Monday, July 13, 2009

Fiskers and Ginghers and Rippers, Oh My!

So I went through a box marked "sewing" and a canvas bag that had some unfinished knitting projects (from about 15 years ago) in it*. I wanted to take stock of the sewing gear I already have on hand. I found my nice Ginghers scissors that are still in their nice little box*. I found a good pair of Fiskars. I found at least one seam ripper, quite a few needles, several colors of thread, two fabric cutters, one little plastic measuring grid thing, some white two-sided craft tape stuff, a crochet needle, a yarn needle, a needle threader, some supplementary "feet" for the sewing machine (that I don't know how to use), and a bunch of erasers.

I am proud of myself for currently knowing the location of all of this gear. Now I just need to re-learn how to thread the machine. I have the User's Guide, so I should be good.

Also, I thought I might mention that I have recently started to feel a little silly about this getting-back-to-basics blog topic since I'm realizing that so many people I know already do all of this stuff that I'm trying to work on. My garden is fledging and smaller than all of my friends' gardens. My canning mentor has already put up dozens of jars of preserved fruit. The more I talk about this stuff, the more I feel like everyone is thinking, "Oh, you are way behind. Everyone has chickens now, and we've all been making our own mayonnaise and our own clothes for years. Plus, we've all purged our clutter and none of us have plastic toys in the house."
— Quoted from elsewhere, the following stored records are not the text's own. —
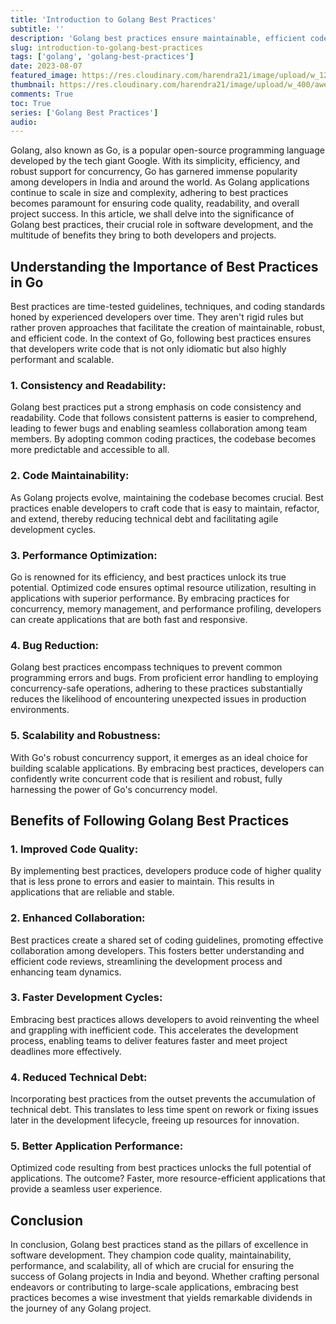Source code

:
 ```yaml
---
title: 'Introduction to Golang Best Practices'
subtitle: ''
description: 'Golang best practices ensure maintainable, efficient code by emphasizing consistency, readability, and scalability. They reduce bugs, enable seamless collaboration, and enhance code quality.'
slug: introduction-to-golang-best-practices
tags: ['golang', 'golang-best-practices']
date: 2023-08-07
featured_image: https://res.cloudinary.com/harendra21/image/upload/w_1200/awesome-blog/awesome-golang/Golang_Best_Practices_-_Introduction_xblerh.png
thumbnail: https://res.cloudinary.com/harendra21/image/upload/w_400/awesome-blog/awesome-golang/Golang_Best_Practices_-_Introduction_xblerh.png
comments: True
toc: True
series: ['Golang Best Practices']
audio: 
---
```


Golang, also known as Go, is a popular open-source programming language developed by the tech giant Google. With its simplicity, efficiency, and robust support for concurrency, Go has garnered immense popularity among developers in India and around the world. As Golang applications continue to scale in size and complexity, adhering to best practices becomes paramount for ensuring code quality, readability, and overall project success. In this article, we shall delve into the significance of Golang best practices, their crucial role in software development, and the multitude of benefits they bring to both developers and projects.

## Understanding the Importance of Best Practices in Go

Best practices are time-tested guidelines, techniques, and coding standards honed by experienced developers over time. They aren't rigid rules but rather proven approaches that facilitate the creation of maintainable, robust, and efficient code. In the context of Go, following best practices ensures that developers write code that is not only idiomatic but also highly performant and scalable.

### 1. Consistency and Readability: 
Golang best practices put a strong emphasis on code consistency and readability. Code that follows consistent patterns is easier to comprehend, leading to fewer bugs and enabling seamless collaboration among team members. By adopting common coding practices, the codebase becomes more predictable and accessible to all.

### 2. Code Maintainability:
As Golang projects evolve, maintaining the codebase becomes crucial. Best practices enable developers to craft code that is easy to maintain, refactor, and extend, thereby reducing technical debt and facilitating agile development cycles.

### 3. Performance Optimization:
Go is renowned for its efficiency, and best practices unlock its true potential. Optimized code ensures optimal resource utilization, resulting in applications with superior performance. By embracing practices for concurrency, memory management, and performance profiling, developers can create applications that are both fast and responsive.

### 4. Bug Reduction:
Golang best practices encompass techniques to prevent common programming errors and bugs. From proficient error handling to employing concurrency-safe operations, adhering to these practices substantially reduces the likelihood of encountering unexpected issues in production environments.

### 5. Scalability and Robustness:
With Go's robust concurrency support, it emerges as an ideal choice for building scalable applications. By embracing best practices, developers can confidently write concurrent code that is resilient and robust, fully harnessing the power of Go's concurrency model.

## Benefits of Following Golang Best Practices

### 1. Improved Code Quality:
By implementing best practices, developers produce code of higher quality that is less prone to errors and easier to maintain. This results in applications that are reliable and stable.

### 2. Enhanced Collaboration:
Best practices create a shared set of coding guidelines, promoting effective collaboration among developers. This fosters better understanding and efficient code reviews, streamlining the development process and enhancing team dynamics.

### 3. Faster Development Cycles:
Embracing best practices allows developers to avoid reinventing the wheel and grappling with inefficient code. This accelerates the development process, enabling teams to deliver features faster and meet project deadlines more effectively.

### 4. Reduced Technical Debt:
Incorporating best practices from the outset prevents the accumulation of technical debt. This translates to less time spent on rework or fixing issues later in the development lifecycle, freeing up resources for innovation.

### 5. Better Application Performance:
Optimized code resulting from best practices unlocks the full potential of applications. The outcome? Faster, more resource-efficient applications that provide a seamless user experience.

## Conclusion
In conclusion, Golang best practices stand as the pillars of excellence in software development. They champion code quality, maintainability, performance, and scalability, all of which are crucial for ensuring the success of Golang projects in India and beyond. Whether crafting personal endeavors or contributing to large-scale applications, embracing best practices becomes a wise investment that yields remarkable dividends in the journey of any Golang project.
<!--stackedit_data:
eyJoaXN0b3J5IjpbLTY1MTA1MDQxNF19
-->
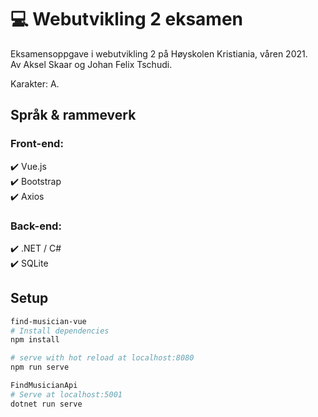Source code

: # :computer: Webutvikling 2 eksamen

Eksamensoppgave i webutvikling 2 på Høyskolen Kristiania, våren 2021.\
Av Aksel Skaar og Johan Felix Tschudi. 

Karakter: A.

## Språk & rammeverk
### Front-end:
:heavy_check_mark: Vue.js\
:heavy_check_mark: Bootstrap\
:heavy_check_mark: Axios

### Back-end:
:heavy_check_mark: .NET / C#\
:heavy_check_mark: SQLite


## Setup
``` bash
find-musician-vue
# Install dependencies
npm install

# serve with hot reload at localhost:8080
npm run serve

FindMusicianApi
# Serve at localhost:5001
dotnet run serve 
```

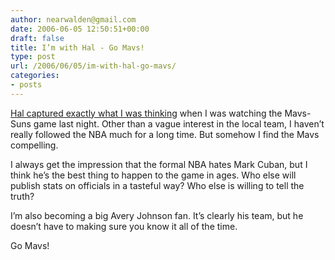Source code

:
 ```yaml
---
author: nearwalden@gmail.com
date: 2006-06-05 12:50:51+00:00
draft: false
title: I’m with Hal - Go Mavs!
type: post
url: /2006/06/05/im-with-hal-go-mavs/
categories:
- posts
---
```


[Hal captured exactly what I was thinking](http://blogs.sun.com/roller/page/stern?entry=blogging_and_the_nba_finals) when I was watching the Mavs-Suns game last night. Other than a vague interest in the local team, I haven’t really followed the NBA much for a long time. But somehow I find the Mavs compelling.





I always get the impression that the formal NBA hates Mark Cuban, but I think he’s the best thing to happen to the game in ages. Who else will publish stats on officials in a tasteful way? Who else is willing to tell the truth?





I’m also becoming a big Avery Johnson fan. It’s clearly his team, but he doesn’t have to making sure you know it all of the time.





Go Mavs!



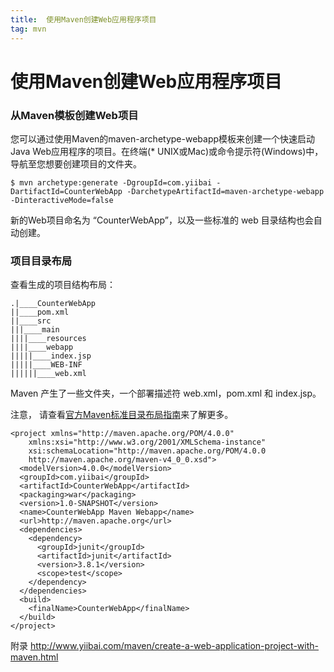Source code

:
 ```yaml
---
title:  使用Maven创建Web应用程序项目
tag: mvn
---
```

<!-- toc -->
#  使用Maven创建Web应用程序项目

### 从Maven模板创建Web项目

您可以通过使用Maven的maven-archetype-webapp模板来创建一个快速启动Java Web应用程序的项目。在终端(* UNIX或Mac)或命令提示符(Windows)中，导航至您想要创建项目的文件夹。

```
$ mvn archetype:generate -DgroupId=com.yiibai -DartifactId=CounterWebApp -DarchetypeArtifactId=maven-archetype-webapp -DinteractiveMode=false
```

新的Web项目命名为 “CounterWebApp”，以及一些标准的 web 目录结构也会自动创建。

### 项目目录布局
查看生成的项目结构布局：

```
.|____CounterWebApp
||____pom.xml
||____src
|||____main
||||____resources
||||____webapp
|||||____index.jsp
|||||____WEB-INF
||||||____web.xml
```

Maven 产生了一些文件夹，一个部署描述符 web.xml，pom.xml 和 index.jsp。

注意，
请查看[官方Maven标准目录布局指南](http://maven.apache.org/guides/introduction/introduction-to-the-standard-directory-layout.html)来了解更多。

```
<project xmlns="http://maven.apache.org/POM/4.0.0" 
	xmlns:xsi="http://www.w3.org/2001/XMLSchema-instance"
  	xsi:schemaLocation="http://maven.apache.org/POM/4.0.0 
	http://maven.apache.org/maven-v4_0_0.xsd">
  <modelVersion>4.0.0</modelVersion>
  <groupId>com.yiibai</groupId>
  <artifactId>CounterWebApp</artifactId>
  <packaging>war</packaging>
  <version>1.0-SNAPSHOT</version>
  <name>CounterWebApp Maven Webapp</name>
  <url>http://maven.apache.org</url>
  <dependencies>
    <dependency>
      <groupId>junit</groupId>
      <artifactId>junit</artifactId>
      <version>3.8.1</version>
      <scope>test</scope>
    </dependency>
  </dependencies>
  <build>
    <finalName>CounterWebApp</finalName>
  </build>
</project>
```

附录
http://www.yiibai.com/maven/create-a-web-application-project-with-maven.html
But the thing is that, for me, my focus on home and hearth is quite new. So I suppose I'm blogging the journey of a bookish, disorganized, take-out ordering, working mom who hopes to create a home that is a lot less cluttered while also learning some skills that make me feel a bit more like Caroline Ingalls. Just a bit.

*In the bag, there was a finished back to an unfinished sweater that I worked on during the summer of 1994. Yesterday, I gave it to my daughter as an afghan for her dolls. It was strangely satisfying to see it being used in that way.

*Scissors--singular or plural?

6 comments:

Contemporary Troubadour said...

I just received a used sewing machine from my mother-in-law when she came to visit in June. Guess you and I will be learning how to thread our machines together -- though mine didn't come with a user's guide!

And scissors ... I treat it as a plural noun.

The Thirty-Something Bride said...

Just an FYI - sewing is generally more costly than purchasing clothes these days, especially if you don't have back-up products that you have to buy (snaps, elastic, thread, etc.). The upside is uniqueness and fit, if you're good at fitting.
The upside is that the stuff lasts longer because it's better constructed. Sometimes it's worth it, sometimes not. I do miss doing it though!

The Thirty-Something Bride said...

Wikipedia says:

The noun "scissors" is treated as a plural noun, and therefore takes a plural verb ("these scissors are"). Alternatively, this tool is also referred to as "a pair of scissors", in which case it (a pair) is singular and therefore takes a singular verb ("this pair of scissors is"). In theory each of the two blades of the tool is a "scissor" in its own right, although in practice such usage is seldom heard.

Ink said...

It's not back to basics at all...lots of us are strangers to certain domestic activities! I'm reading with great interest. The last time I used a sewing machine was in 7th grade home economics class!

Good Enough Woman said...

CT, Let me know how it goes! I just got a book called, "Bend the Rules Sewing" (or something like that--it's still in the box).

TSB, I'll probably be focused on aprons, napkins, and doll clothes. Maybe some totebags.

Ink, Thanks for the encouragement! I still remember the skirt I made in high school home ec.

--ginger. said...

Okay--I know I'm late to this comment, but I was at my Grandma's on a total SEWCATION talking and swimming in the pool and then sewing whenever I could. So. About this "late to the game / everybody else has been doing it forever" issue . . .. I think that this cultural movement toward simplifying and making it all ourselves and trying to slow down the consumer carny ride we've all been on for those really expensive tickets will be talked about later very much the same way people now talk about war: "The turn of the century saw a massive cultural shift toward home and away from consumerist thinking . . ." (or some stiff blather of that sort). And it will make it sound to the school kids reading about it later like we all stood up one day together and started throwing away the extra shit-ola in our garages on some agreed-upon Saturday. But I don't think wars happen like this either. There's skirmishes and skirmishes and skirmishes. So just think of yourself of one of the one ka-billion personal non-consumerist skirmishes that will add up to what will one day be understood as a cultural war.